The Matrix’s bullet-time effects looked back to the work of Eadweard Muybridge. In the nineteenth century, there was much debate about whether a horse’s hooves all come off the ground at once during the gait. It occurred too fast to see with the naked eye. The former Californian Governor, railways magnate, and racehorse breeder Leland Stanford engaged Muybridge, the photographer, to furnish evidence to settle the matter. Using a bank of cameras with fast shutters triggered by trip wires, he captured a succession of images of a horse in full stride, proving the theory of ‘unsupported transit’. These images forever changed the way we see horses and led to the development of the cinema.
Based in Melbourne, Daniel Crooks generates bewildering time-space warps by rearranging slivers of digital video information. His Time Slice works look back to Muybridge and to the slit-scan photography used for racetrack photofinishes, and nod to the metaphors used to explain relativity.
At Massachusetts Institute of Technology, in the 1930s, Harold Edgerton pioneered the use of stroboscopic flash photography to study motion. He froze running water, splashes of milk, athletes in action, bullets ripping through balloons, apples, bananas, and playing cards, and exploding atomic bombs. While his work revealed scientific truths, it often had a spectacular, erotic aspect.

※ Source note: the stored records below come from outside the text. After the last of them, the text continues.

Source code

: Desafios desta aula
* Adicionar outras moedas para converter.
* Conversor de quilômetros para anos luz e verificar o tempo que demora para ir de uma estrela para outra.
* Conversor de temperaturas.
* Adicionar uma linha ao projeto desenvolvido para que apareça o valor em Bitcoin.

Riffing on Edgerton, Steve Carr uses slow-motion to observe bursting paint-filled balloons and bullets tearing open apples. He’s less interested in the scientific aspect than the semiological one. Bullet Time also includes his six-channel video installation Transpiration (2014). Filmed with a time-lapse camera, white carnations planted in dyed water slowly absorb its hues, blushing with colour. (City Gallery Wellington, 25 March–10 July 2016.) (Here’s my essay.)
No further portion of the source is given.